Mornie flung his arm away from her with a passionate gesture. "THEY here!--picnicking HERE!--those people HERE!"

"Yes," said Rand, unconsciously a little ashamed. "They came here accidentally."

Mornie's quick passion had subsided: she had sunk again wearily and helplessly on a rock beside him. "I suppose," she said, with a weak laugh--"I suppose, they talked of ME. I suppose they told you how, with their lies and fair promises, they tricked me out, and set me before an audience of brutes and laughing hyenas to make merry over. Did they tell you of the insults that I received?--how the sins of my parents were flung at me instead of bouquets? Did they tell you they could have spared me this, but they wanted the few extra dollars taken in at the door? No!"

"They said nothing of the kind," replied Rand surlily.

"Then you must have stopped them. You were horrified enough to know that I had dared to take the only honest way left me to make a living. I know you, Randolph Pinkney! You'd rather see Joaquin Muriatta, the Mexican bandit, standing before you to-night with a revolver, than the helpless, shamed, miserable Mornie Nixon. And you can't help yourself, unless you throw me over the cliff. Perhaps you'd better," she said, with a bitter laugh that faded from her lips as she leaned, pale and breathless, against the bowlder.
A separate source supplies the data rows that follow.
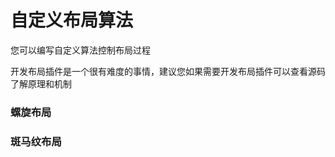 # 自定义布局算法

您可以编写自定义算法控制布局过程

开发布局插件是一个很有难度的事情，建议您如果需要开发布局插件可以查看源码了解原理和机制

### 螺旋布局

<Spiral/>

### 斑马纹布局

<ZebraPattern/>

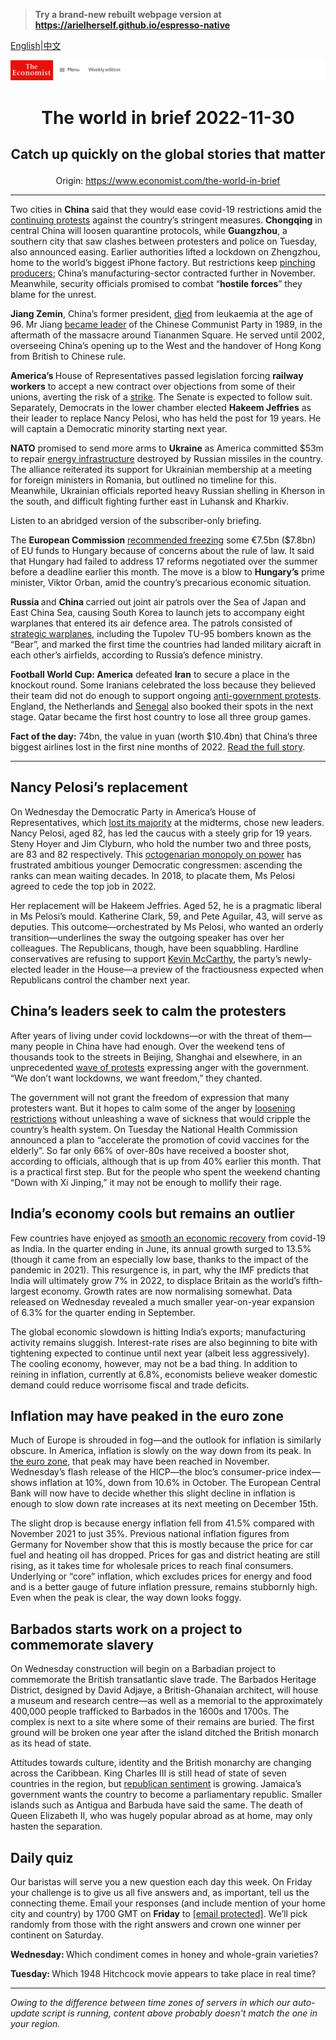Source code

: > **Try a brand-new rebuilt webpage version at https://arielherself.github.io/espresso-native**

[English](https://github.com/arielherself/espresso/blob/main/README.md)|[中文](https://github-com.translate.goog/arielherself/espresso/blob/main/README.md?_x_tr_sl=en&_x_tr_tl=zh-CN&_x_tr_hl=zh-CN&_x_tr_pto=wapp)



![The Economist](menubar.png)

# <p align="center">The world in brief 2022-11-30</p>

## <p align="center">Catch up quickly on the global stories that matter</p>

<p align="center">Origin: <a href="https://www.economist.com/the-world-in-brief">https://www.economist.com/the-world-in-brief</a><hr>

Two cities in <strong>China</strong> said that they would ease covid-19 restrictions amid the [continuing protests](https://www.economist.com/china/2022/11/27/unrest-breaks-out-across-china-as-frustration-at-lockdowns-grows) against the country’s stringent measures. <strong>Chongqing</strong> in central China will loosen quarantine protocols, while <strong>Guangzhou</strong>, a southern city that saw clashes between protesters and police on Tuesday, also announced easing. Earlier authorities lifted a lockdown on Zhengzhou, home to the world’s biggest iPhone factory. But restrictions keep [pinching producers](https://www.economist.com/finance-and-economics/2022/11/28/chinas-economy-cannot-bear-much-more-zero-covid); China’s manufacturing-sector contracted further in November. Meanwhile, security officials promised to combat “<strong>hostile forces</strong>” they blame for the unrest. 

<strong>Jiang Zemin</strong>, China’s former president, [died](https://www.economist.com/obituary/2022/11/30/jiang-zemin-oversaw-a-wave-of-economic-change-but-not-much-political-reform) from leukaemia at the age of 96. Mr Jiang [became leader](https://www.economist.com/china/2022/10/06/how-retired-party-officials-make-themselves-heard-in-china) of the Chinese Communist Party in 1989, in the aftermath of the massacre around Tiananmen Square. He served until 2002, overseeing China’s opening up to the West and the handover of Hong Kong from British to Chinese rule. 

<strong>America’s </strong>House of Representatives passed legislation forcing <strong>railway workers</strong> to accept a new contract over objections from some of their unions, averting the risk of a [strike](https://www.economist.com/graphic-detail/2022/09/15/america-has-averted-a-rail-strike-but-the-industry-is-far-off-track). The Senate is expected to follow suit. Separately, Democrats in the lower chamber elected <strong>Hakeem Jeffries</strong> as their leader to replace Nancy Pelosi, who has held the post for 19 years. He will captain a Democratic minority starting next year.

<strong>NATO</strong> promised to send more arms to <strong>Ukraine</strong> as America committed $53m to repair [energy infrastructure](https://www.economist.com/europe/2022/11/23/in-ukraine-living-as-normal-is-an-act-of-defiance) destroyed by Russian missiles in the country. The alliance reiterated its support for Ukrainian membership at a meeting for foreign ministers in Romania, but outlined no timeline for this. Meanwhile, Ukrainian officials reported heavy Russian shelling in Kherson in the south, and difficult fighting further east in Luhansk and Kharkiv. 

Listen to an abridged version of the subscriber-only briefing.

The <strong>European Commission</strong> [recommended freezing](https://www.economist.com/europe/2022/11/24/the-eu-is-withholding-aid-to-press-hungary-to-reform) some €7.5bn ($7.8bn) of EU funds to Hungary because of concerns about the rule of law. It said that Hungary had failed to address 17 reforms negotiated over the summer before a deadline earlier this month. The move is a blow to <strong>Hungary’s</strong> prime minister, Viktor Orban, amid the country’s precarious economic situation. 

<strong>Russia </strong>and <strong>China </strong>carried out joint air patrols over the Sea of Japan and East China Sea, causing South Korea to launch jets to accompany eight warplanes that entered its air defence area. The patrols consisted of [strategic warplanes](https://www.economist.com/united-states/2022/11/29/how-will-america-deal-with-three-way-nuclear-deterrence), including the Tupolev TU-95 bombers known as the “Bear”, and marked the first time the countries had landed military aicraft in each other’s airfields, according to Russia’s defence ministry. 

<strong>Football World Cup: America</strong> defeated <strong>Iran</strong> to secure a place in the knockout round. Some Iranians celebrated the loss because they believed their team did not do enough to support ongoing [anti-government protests](https://www.economist.com/middle-east-and-africa/2022/11/24/while-irans-turmoil-persists-jitters-spread-through-the-region). England, the Netherlands and [Senegal](https://www.economist.com/middle-east-and-africa/2022/11/24/how-do-budding-african-footballers-make-it-to-the-top) also booked their spots in the next stage. Qatar became the first host country to lose all three group games. 

<strong>Fact of the day:</strong> 74bn, the value in yuan (worth $10.4bn) that China’s three biggest airlines lost in the first nine months of 2022. [Read the full story](https://www.economist.com/finance-and-economics/2022/11/28/chinas-economy-cannot-bear-much-more-zero-covid).

----------

## Nancy Pelosi’s replacement

On Wednesday the Democratic Party in America’s House of Representatives, which [lost its majority](https://www.economist.com/united-states/2022/11/17/in-a-republican-house-investigations-and-fiscal-clashes-loom) at the midterms, chose new leaders. Nancy Pelosi, aged 82, has led the caucus with a steely grip for 19 years. Steny Hoyer and Jim Clyburn, who hold the number two and three posts, are 83 and 82 respectively. This [octogenarian monopoly on power](https://www.economist.com/united-states/2022/07/27/democrats-are-overdue-for-a-new-generation-of-leaders) has frustrated ambitious younger Democratic congressmen: ascending the ranks can mean waiting decades. In 2018, to placate them, Ms Pelosi agreed to cede the top job in 2022.

Her replacement will be Hakeem Jeffries. Aged 52, he is a pragmatic liberal in Ms Pelosi’s mould. Katherine Clark, 59, and Pete Aguilar, 43, will serve as deputies. This outcome—orchestrated by Ms Pelosi, who wanted an orderly transition—underlines the sway the outgoing speaker has over her colleagues. The Republicans, though, have been squabbling. Hardline conservatives are refusing to support [Kevin McCarthy](https://www.economist.com/united-states/kevin-mccarthys-accidental-truthfulness/21808964), the party’s newly-elected leader in the House—a preview of the fractiousness expected when Republicans control the chamber next year.

## China’s leaders seek to calm the protesters

After years of living under covid lockdowns—or with the threat of them—many people in China have had enough. Over the weekend tens of thousands took to the streets in Beijing, Shanghai and elsewhere, in an unprecedented [wave of protests](https://www.economist.com/graphic-detail/2022/11/16/how-common-are-protests-in-china) expressing anger with the government. “We don’t want lockdowns, we want freedom,” they chanted.

The government will not grant the freedom of expression that many protesters want. But it hopes to calm some of the anger by [loosening restrictions](https://www.economist.com/finance-and-economics/2022/11/28/chinas-economy-cannot-bear-much-more-zero-covid) without unleashing a wave of sickness that would cripple the country’s health system. On Tuesday the National Health Commission announced a plan to “accelerate the promotion of covid vaccines for the elderly”. So far only 66% of over-80s have received a booster shot, according to officials, although that is up from 40% earlier this month. That is a practical first step. But for the people who spent the weekend chanting “Down with Xi Jinping,” it may not be enough to mollify their rage.

## India’s economy cools but remains an outlier

Few countries have enjoyed as [smooth an economic recovery](https://www.economist.com/the-world-ahead/2022/11/18/the-indian-economy-remains-a-bright-spot-in-south-asia) from covid-19 as India. In the quarter ending in June, its annual growth surged to 13.5% (though it came from an especially low base, thanks to the impact of the pandemic in 2021). This resurgence is, in part, why the IMF predicts that India will ultimately grow 7% in 2022, to displace Britain as the world’s fifth-largest economy. Growth rates are now normalising somewhat. Data released on Wednesday revealed a much smaller year-on-year expansion of 6.3% for the quarter ending in September.

The global economic slowdown is hitting India’s exports; manufacturing activity remains sluggish. Interest-rate rises are also beginning to bite with tightening expected to continue until next year (albeit less aggressively). The cooling economy, however, may not be a bad thing. In addition to reining in inflation, currently at 6.8%, economists believe weaker domestic demand could reduce worrisome fiscal and trade deficits.

## Inflation may have peaked in the euro zone

Much of Europe is shrouded in fog—and the outlook for inflation is similarly obscure. In America, inflation is slowly on the way down from its peak. In [the euro zone](https://www.economist.com/finance-and-economics/2022/11/03/even-recession-may-not-bring-down-europes-inflation), that peak may have been reached in November. Wednesday’s flash release of the HICP—the bloc’s consumer-price index—shows inflation at 10%, down from 10.6% in October. The European Central Bank will now have to decide whether this slight decline in inflation is enough to slow down rate increases at its next meeting on December 15th.

The slight drop is because energy inflation fell from 41.5% compared with November 2021 to just 35%. Previous national inflation figures from Germany for November show that this is mostly because the price for car fuel and heating oil has dropped. Prices for gas and district heating are still rising, as it takes time for wholesale prices to reach final consumers. Underlying or “core” inflation, which excludes prices for energy and food and is a better gauge of future inflation pressure, remains stubbornly high. Even when the peak is clear, the way down looks foggy. 

## Barbados starts work on a project to commemorate slavery

On Wednesday construction will begin on a Barbadian project to commemorate the British transatlantic slave trade. The Barbados Heritage District, designed by David Adjaye, a British-Ghanaian architect, will house a museum and research centre—as well as a memorial to the approximately 400,000 people trafficked to Barbados in the 1600s and 1700s. The complex is next to a site where some of their remains are buried. The first ground will be broken one year after the island ditched the British monarch as its head of state.

Attitudes towards culture, identity and the British monarchy are changing across the Caribbean. King Charles III is still head of state of seven countries in the region, but [republican sentiment](https://www.economist.com/international/2022/09/09/some-of-the-new-kings-realms-may-become-republics) is growing. Jamaica’s government wants the country to become a parliamentary republic. Smaller islands such as Antigua and Barbuda have said the same. The death of Queen Elizabeth II, who was hugely popular abroad as at home, may only hasten the separation.

## Daily quiz

Our baristas will serve you a new question each day this week. On Friday your challenge is to give us all five answers and, as important, tell us the connecting theme. Email your responses (and include mention of your home city and country) by 1700 GMT on <strong>Friday</strong> to [<span class="__cf_email__" data-cfemail="7f2e0a16053a0c0f0d1a0c0c103f1a1c10111012160c0b511c1012">[email&#160;protected]</span>](https://mail.google.com/mail/?view=cm&amp;fs=1&amp;tf=1&amp;to=QuizEspresso@economist.com). We’ll pick randomly from those with the right answers and crown one winner per continent on Saturday.

<strong>Wednesday: </strong>Which condiment comes in honey and whole-grain varieties?

<strong>Tuesday: </strong>Which 1948 Hitchcock movie appears to take place in real time?

----------

*Owing to the difference between time zones of servers in which our auto-update script is running, content above probably doesn't match the one in your region.*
"Ruth will tell you--" began Rand.

"D--n Ruth!"

Rand turned away.

"Stop!" she said suddenly, staggering to her feet. "I'm sick--for all I know, dying. God grant that it may be so! But, if you are a man, you will help me to your cabin--to some place where I can lie down NOW, and be at rest. I'm very, very tired."

She paused. She would have fallen again; but Rand, seeing more in her face than her voice interpreted to his sullen ears, took her sullenly in his arms, and carried her to the cabin. Her eyes glanced around the bright party-colored walls, and a faint smile came to her lips as she put aside her bonnet, adorned with a companion pinion of the bright wings that covered it.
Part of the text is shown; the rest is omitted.